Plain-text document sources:
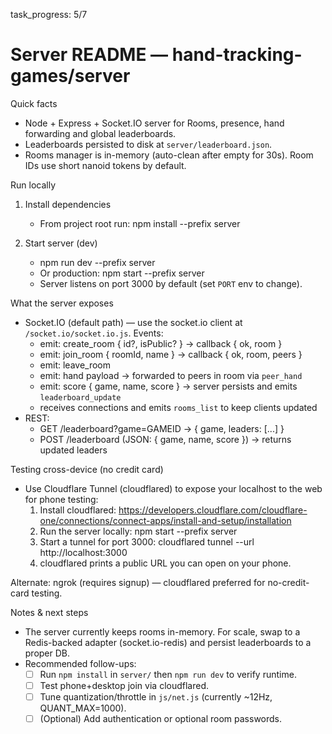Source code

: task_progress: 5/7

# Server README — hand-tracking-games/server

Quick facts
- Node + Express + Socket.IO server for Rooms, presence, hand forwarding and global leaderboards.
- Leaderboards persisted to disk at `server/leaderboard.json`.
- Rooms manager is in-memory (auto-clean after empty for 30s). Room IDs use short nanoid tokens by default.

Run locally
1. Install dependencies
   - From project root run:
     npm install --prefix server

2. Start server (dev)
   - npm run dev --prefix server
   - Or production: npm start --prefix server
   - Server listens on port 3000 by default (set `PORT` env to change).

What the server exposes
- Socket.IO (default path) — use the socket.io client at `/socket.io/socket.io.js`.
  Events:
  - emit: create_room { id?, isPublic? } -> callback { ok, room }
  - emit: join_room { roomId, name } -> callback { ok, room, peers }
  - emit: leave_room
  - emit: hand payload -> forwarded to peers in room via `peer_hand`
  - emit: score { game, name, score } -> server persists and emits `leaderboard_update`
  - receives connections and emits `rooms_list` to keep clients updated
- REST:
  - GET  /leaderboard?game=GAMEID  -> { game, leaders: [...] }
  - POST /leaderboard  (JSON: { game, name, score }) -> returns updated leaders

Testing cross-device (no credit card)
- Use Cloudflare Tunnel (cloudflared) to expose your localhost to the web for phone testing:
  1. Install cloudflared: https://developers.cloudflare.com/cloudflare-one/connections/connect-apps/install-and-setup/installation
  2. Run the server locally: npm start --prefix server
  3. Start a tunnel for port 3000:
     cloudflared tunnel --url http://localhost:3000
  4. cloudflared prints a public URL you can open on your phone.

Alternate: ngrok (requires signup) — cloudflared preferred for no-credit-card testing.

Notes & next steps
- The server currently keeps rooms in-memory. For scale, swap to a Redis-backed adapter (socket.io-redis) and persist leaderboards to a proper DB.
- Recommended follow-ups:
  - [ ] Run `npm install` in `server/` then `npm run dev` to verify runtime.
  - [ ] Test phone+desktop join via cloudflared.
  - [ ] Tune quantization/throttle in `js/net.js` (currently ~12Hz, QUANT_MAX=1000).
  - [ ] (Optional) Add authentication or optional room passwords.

--

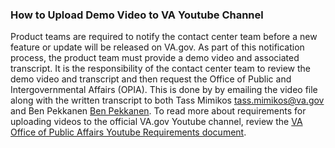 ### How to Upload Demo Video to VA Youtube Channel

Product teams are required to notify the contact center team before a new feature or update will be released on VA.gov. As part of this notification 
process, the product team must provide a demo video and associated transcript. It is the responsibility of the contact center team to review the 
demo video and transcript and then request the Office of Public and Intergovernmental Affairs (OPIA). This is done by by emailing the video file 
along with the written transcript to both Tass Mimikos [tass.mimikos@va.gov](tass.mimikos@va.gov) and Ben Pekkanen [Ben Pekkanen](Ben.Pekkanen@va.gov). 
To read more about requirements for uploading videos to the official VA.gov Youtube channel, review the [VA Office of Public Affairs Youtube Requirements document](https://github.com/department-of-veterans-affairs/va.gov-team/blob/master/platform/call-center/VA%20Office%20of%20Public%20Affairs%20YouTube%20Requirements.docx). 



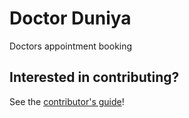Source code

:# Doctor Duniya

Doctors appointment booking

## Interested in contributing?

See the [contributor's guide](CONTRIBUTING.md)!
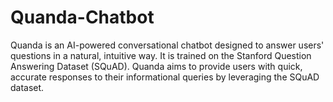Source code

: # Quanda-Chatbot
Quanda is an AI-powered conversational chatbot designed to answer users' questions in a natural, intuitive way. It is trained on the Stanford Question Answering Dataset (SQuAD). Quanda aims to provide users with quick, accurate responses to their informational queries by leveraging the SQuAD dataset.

--

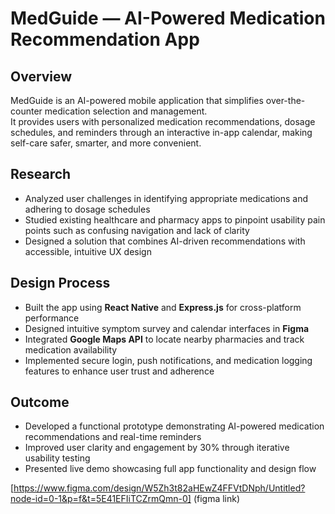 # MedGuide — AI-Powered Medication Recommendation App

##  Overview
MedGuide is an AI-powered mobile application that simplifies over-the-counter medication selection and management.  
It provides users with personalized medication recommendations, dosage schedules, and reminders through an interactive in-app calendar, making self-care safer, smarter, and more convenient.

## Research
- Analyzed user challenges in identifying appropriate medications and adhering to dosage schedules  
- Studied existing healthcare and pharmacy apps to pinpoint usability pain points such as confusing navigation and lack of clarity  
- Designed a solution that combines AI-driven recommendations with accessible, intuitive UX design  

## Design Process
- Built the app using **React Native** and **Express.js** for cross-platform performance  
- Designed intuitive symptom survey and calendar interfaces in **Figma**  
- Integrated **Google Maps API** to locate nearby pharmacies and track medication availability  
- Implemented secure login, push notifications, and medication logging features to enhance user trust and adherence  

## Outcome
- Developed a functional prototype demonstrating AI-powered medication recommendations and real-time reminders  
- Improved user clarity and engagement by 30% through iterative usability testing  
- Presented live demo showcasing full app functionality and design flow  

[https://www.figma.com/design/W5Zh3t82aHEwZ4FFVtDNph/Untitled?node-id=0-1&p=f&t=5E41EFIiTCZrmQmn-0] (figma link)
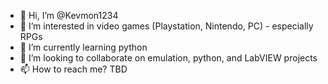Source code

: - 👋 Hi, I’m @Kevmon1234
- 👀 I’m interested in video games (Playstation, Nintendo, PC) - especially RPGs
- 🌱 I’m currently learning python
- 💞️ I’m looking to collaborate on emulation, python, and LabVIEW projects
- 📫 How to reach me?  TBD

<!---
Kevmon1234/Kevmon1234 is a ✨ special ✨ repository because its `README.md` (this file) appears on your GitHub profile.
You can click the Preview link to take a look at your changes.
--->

» TASK PROMPT:
Among the lines above, find those containing the word "hand" and copy each.

» RESPONSE FOR THIS EXERCISE:
# Server README — hand-tracking-games/server
- Node + Express + Socket.IO server for Rooms, presence, hand forwarding and global leaderboards.
  - emit: hand payload -> forwarded to peers in room via `peer_hand`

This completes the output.